Barge transport could cease to be viable in the Northwest Territories if water levels continue to drop, according to police and armed forces following an expedition up the Mackenzie River.
This month, RCMP and Joint Task Force (North) worked together to conduct two-week maritime patrols from Hay River to Tuktoyaktuk.
RCMP call their patrol of the river Operation Gateway. JTFN calls its own patrol Operation Nunakput.
Those who took part say low water levels on the river were an issue of urgent concern in many communities they visited.
“It seems everybody is very concerned right now,” said Captain Chris Carthew, deputy commander of 1 Canadian Ranger Patrol Group.
“Barges have been a critical part of life along the Mackenzie for ages. That means of transport is now potentially at risk – if not now then over the next several years, if things keep going the way they are going.
“People were telling us that the water levels in mid-July were equivalent to what they’d normally be in the middle of August. When we were in Tsiigehtchic, the water level dropped about six to eight inches overnight.”

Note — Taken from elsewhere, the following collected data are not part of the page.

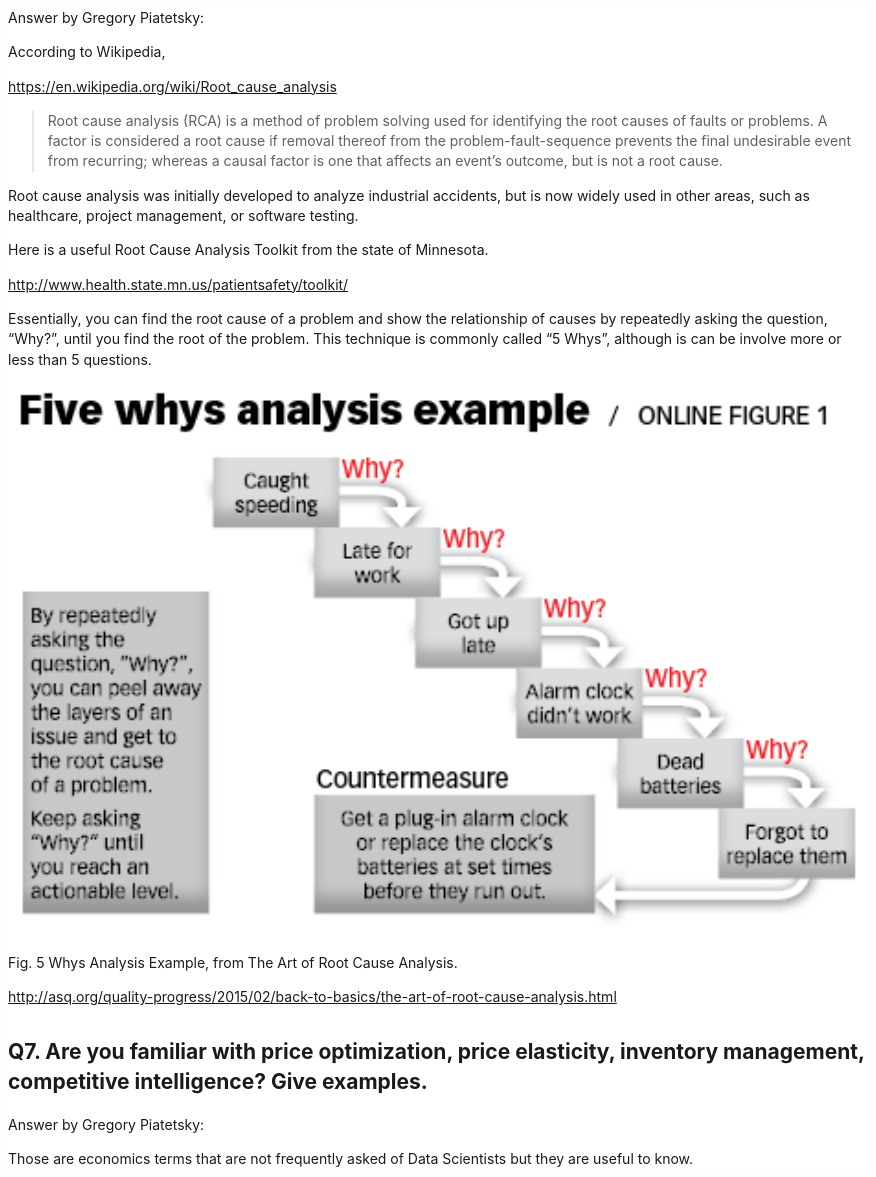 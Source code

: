 Answer by Gregory Piatetsky:

According to Wikipedia,

<https://en.wikipedia.org/wiki/Root_cause_analysis>

> Root cause analysis (RCA) is a method of problem solving used for
> identifying the root causes of faults or problems. A factor is
> considered a root cause if removal thereof from the
> problem-fault-sequence prevents the final undesirable event from
> recurring; whereas a causal factor is one that affects an event’s
> outcome, but is not a root cause.

Root cause analysis was initially developed to analyze industrial
accidents, but is now widely used in other areas, such as healthcare,
project management, or software testing.

Here is a useful Root Cause Analysis Toolkit from the state of
Minnesota.

<http://www.health.state.mn.us/patientsafety/toolkit/>

Essentially, you can find the root cause of a problem and show the
relationship of causes by repeatedly asking the question, “Why?”, until
you find the root of the problem. This technique is commonly called “5
Whys”, although is can be involve more or less than 5 questions.

<img src="116208-online-figure1.gif" style="width:100.0%" />

Fig. 5 Whys Analysis Example, from The Art of Root Cause Analysis.

<http://asq.org/quality-progress/2015/02/back-to-basics/the-art-of-root-cause-analysis.html>

## Q7. Are you familiar with price optimization, price elasticity, inventory management, competitive intelligence? Give examples.

Answer by Gregory Piatetsky:

Those are economics terms that are not frequently asked of Data
Scientists but they are useful to know.
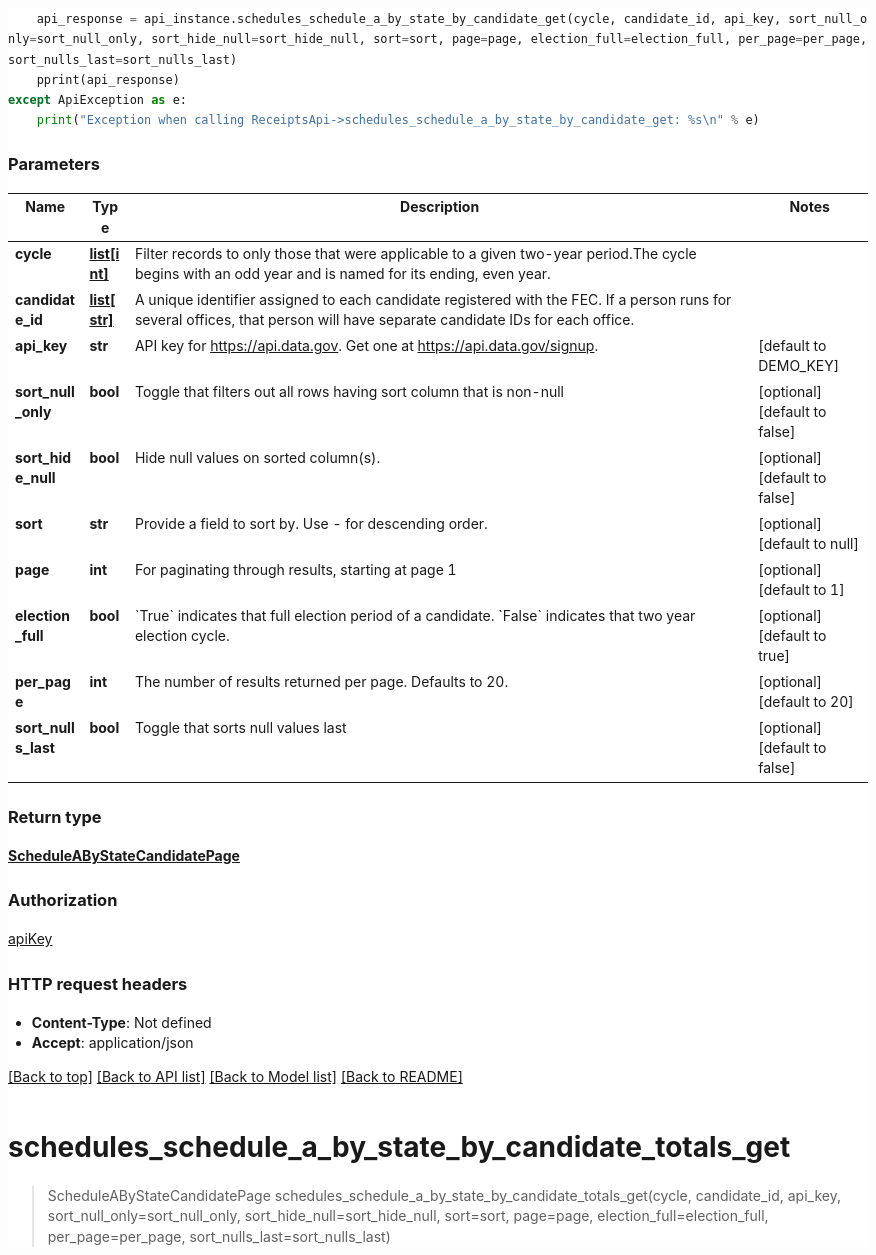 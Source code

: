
 ```python
    api_response = api_instance.schedules_schedule_a_by_state_by_candidate_get(cycle, candidate_id, api_key, sort_null_only=sort_null_only, sort_hide_null=sort_hide_null, sort=sort, page=page, election_full=election_full, per_page=per_page, sort_nulls_last=sort_nulls_last)
    pprint(api_response)
except ApiException as e:
    print("Exception when calling ReceiptsApi->schedules_schedule_a_by_state_by_candidate_get: %s\n" % e)
```

### Parameters

Name | Type | Description  | Notes
------------- | ------------- | ------------- | -------------
 **cycle** | [**list[int]**](int.md)|  Filter records to only those that were applicable to a given two-year period.The cycle begins with an odd year and is named for its ending, even year.  | 
 **candidate_id** | [**list[str]**](str.md)|  A unique identifier assigned to each candidate registered with the FEC. If a person runs for several offices, that person will have separate candidate IDs for each office.  | 
 **api_key** | **str**|  API key for https://api.data.gov. Get one at https://api.data.gov/signup.  | [default to DEMO_KEY]
 **sort_null_only** | **bool**| Toggle that filters out all rows having sort column that is non-null | [optional] [default to false]
 **sort_hide_null** | **bool**| Hide null values on sorted column(s). | [optional] [default to false]
 **sort** | **str**| Provide a field to sort by. Use - for descending order. | [optional] [default to null]
 **page** | **int**| For paginating through results, starting at page 1 | [optional] [default to 1]
 **election_full** | **bool**| &#x60;True&#x60; indicates that full election period of a candidate. &#x60;False&#x60; indicates that two year election cycle. | [optional] [default to true]
 **per_page** | **int**| The number of results returned per page. Defaults to 20. | [optional] [default to 20]
 **sort_nulls_last** | **bool**| Toggle that sorts null values last | [optional] [default to false]

### Return type

[**ScheduleAByStateCandidatePage**](ScheduleAByStateCandidatePage.md)

### Authorization

[apiKey](../README.md#apiKey)

### HTTP request headers

 - **Content-Type**: Not defined
 - **Accept**: application/json

[[Back to top]](#) [[Back to API list]](../README.md#documentation-for-api-endpoints) [[Back to Model list]](../README.md#documentation-for-models) [[Back to README]](../README.md)

# **schedules_schedule_a_by_state_by_candidate_totals_get**
> ScheduleAByStateCandidatePage schedules_schedule_a_by_state_by_candidate_totals_get(cycle, candidate_id, api_key, sort_null_only=sort_null_only, sort_hide_null=sort_hide_null, sort=sort, page=page, election_full=election_full, per_page=per_page, sort_nulls_last=sort_nulls_last)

Sergeant Jay Buckner, an Arctic intelligence officer for the RCMP, said low water levels could have “real economic impacts” on northern communities if the territory’s current drought does not end soon.
Buckner told Moose FM some barges are operating at 50 percent capacity, or less, in order to navigate unusually shallow waters.
Operation Gateway saw an arrest made after a stolen boat was recovered by police taking part in the operation in Tsiigehtchic. RCMP said they were generally pleased with community engagement during this year’s patrol.
All parties involved in the two operations will now report back on potential improvements and cost efficiencies for next year’s event.
Recently, the territory’s environment minister – Michael Miltenberger – told Moose FM he was watching areas like California closely to study the lessons they are learning from acute drought.